> Task requirements
Give every line below again, exactly as it appears.

[Dataset entries]

----------

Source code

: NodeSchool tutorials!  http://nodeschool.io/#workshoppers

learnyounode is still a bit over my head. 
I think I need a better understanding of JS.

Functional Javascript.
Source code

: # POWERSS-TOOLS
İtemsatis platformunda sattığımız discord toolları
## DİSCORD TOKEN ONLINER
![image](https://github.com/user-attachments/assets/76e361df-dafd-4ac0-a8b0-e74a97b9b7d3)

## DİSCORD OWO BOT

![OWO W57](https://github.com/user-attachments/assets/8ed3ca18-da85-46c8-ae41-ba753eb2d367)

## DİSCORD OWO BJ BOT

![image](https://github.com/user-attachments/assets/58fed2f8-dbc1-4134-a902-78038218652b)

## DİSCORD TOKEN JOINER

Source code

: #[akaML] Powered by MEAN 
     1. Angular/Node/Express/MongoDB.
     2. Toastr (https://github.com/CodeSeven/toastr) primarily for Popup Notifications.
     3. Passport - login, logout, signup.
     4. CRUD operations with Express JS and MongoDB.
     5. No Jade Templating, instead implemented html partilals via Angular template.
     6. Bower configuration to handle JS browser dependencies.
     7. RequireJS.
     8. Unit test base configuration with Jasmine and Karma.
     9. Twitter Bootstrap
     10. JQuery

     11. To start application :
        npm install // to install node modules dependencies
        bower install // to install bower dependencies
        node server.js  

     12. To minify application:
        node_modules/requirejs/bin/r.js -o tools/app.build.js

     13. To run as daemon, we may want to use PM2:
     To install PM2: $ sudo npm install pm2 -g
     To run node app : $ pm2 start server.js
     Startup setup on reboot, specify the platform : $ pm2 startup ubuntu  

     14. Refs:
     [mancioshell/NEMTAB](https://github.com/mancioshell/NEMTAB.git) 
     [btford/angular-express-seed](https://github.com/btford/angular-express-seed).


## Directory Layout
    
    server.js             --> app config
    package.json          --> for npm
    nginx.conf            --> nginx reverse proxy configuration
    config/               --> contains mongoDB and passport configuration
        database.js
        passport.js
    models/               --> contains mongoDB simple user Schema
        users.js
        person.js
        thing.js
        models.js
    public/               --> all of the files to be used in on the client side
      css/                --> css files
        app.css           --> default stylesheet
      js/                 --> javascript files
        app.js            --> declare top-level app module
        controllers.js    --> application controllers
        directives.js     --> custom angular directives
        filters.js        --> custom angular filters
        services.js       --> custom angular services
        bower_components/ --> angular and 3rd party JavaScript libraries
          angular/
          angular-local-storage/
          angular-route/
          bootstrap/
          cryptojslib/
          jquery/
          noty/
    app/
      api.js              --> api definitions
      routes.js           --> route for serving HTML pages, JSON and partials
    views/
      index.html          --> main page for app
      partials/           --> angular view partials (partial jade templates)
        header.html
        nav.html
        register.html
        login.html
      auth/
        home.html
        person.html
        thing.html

----------

> Answer to the problem
Source code

: NodeSchool tutorials!  http://nodeschool.io/#workshoppers

learnyounode is still a bit over my head. 
I think I need a better understanding of JS.

Functional Javascript.
Source code

: # POWERSS-TOOLS
İtemsatis platformunda sattığımız discord toolları
## DİSCORD TOKEN ONLINER
![image](https://github.com/user-attachments/assets/76e361df-dafd-4ac0-a8b0-e74a97b9b7d3)

## DİSCORD OWO BOT

![OWO W57](https://github.com/user-attachments/assets/8ed3ca18-da85-46c8-ae41-ba753eb2d367)

## DİSCORD OWO BJ BOT

![image](https://github.com/user-attachments/assets/58fed2f8-dbc1-4134-a902-78038218652b)

## DİSCORD TOKEN JOINER

Source code

: #[akaML] Powered by MEAN 
     1. Angular/Node/Express/MongoDB.
     2. Toastr (https://github.com/CodeSeven/toastr) primarily for Popup Notifications.
     3. Passport - login, logout, signup.
     4. CRUD operations with Express JS and MongoDB.
     5. No Jade Templating, instead implemented html partilals via Angular template.
     6. Bower configuration to handle JS browser dependencies.
     7. RequireJS.
     8. Unit test base configuration with Jasmine and Karma.
     9. Twitter Bootstrap
     10. JQuery

     11. To start application :
        npm install // to install node modules dependencies
        bower install // to install bower dependencies
        node server.js  

     12. To minify application:
        node_modules/requirejs/bin/r.js -o tools/app.build.js

     13. To run as daemon, we may want to use PM2:
     To install PM2: $ sudo npm install pm2 -g
     To run node app : $ pm2 start server.js
     Startup setup on reboot, specify the platform : $ pm2 startup ubuntu  

     14. Refs:
     [mancioshell/NEMTAB](https://github.com/mancioshell/NEMTAB.git) 
     [btford/angular-express-seed](https://github.com/btford/angular-express-seed).


## Directory Layout
    
    server.js             --> app config
    package.json          --> for npm
    nginx.conf            --> nginx reverse proxy configuration
    config/               --> contains mongoDB and passport configuration
        database.js
        passport.js
    models/               --> contains mongoDB simple user Schema
        users.js
        person.js
        thing.js
        models.js
    public/               --> all of the files to be used in on the client side
      css/                --> css files
        app.css           --> default stylesheet
      js/                 --> javascript files
        app.js            --> declare top-level app module
        controllers.js    --> application controllers
        directives.js     --> custom angular directives
        filters.js        --> custom angular filters
        services.js       --> custom angular services
        bower_components/ --> angular and 3rd party JavaScript libraries
          angular/
          angular-local-storage/
          angular-route/
          bootstrap/
          cryptojslib/
          jquery/
          noty/
    app/
      api.js              --> api definitions
      routes.js           --> route for serving HTML pages, JSON and partials
    views/
      index.html          --> main page for app
      partials/           --> angular view partials (partial jade templates)
        header.html
        nav.html
        register.html
        login.html
      auth/
        home.html
        person.html
        thing.html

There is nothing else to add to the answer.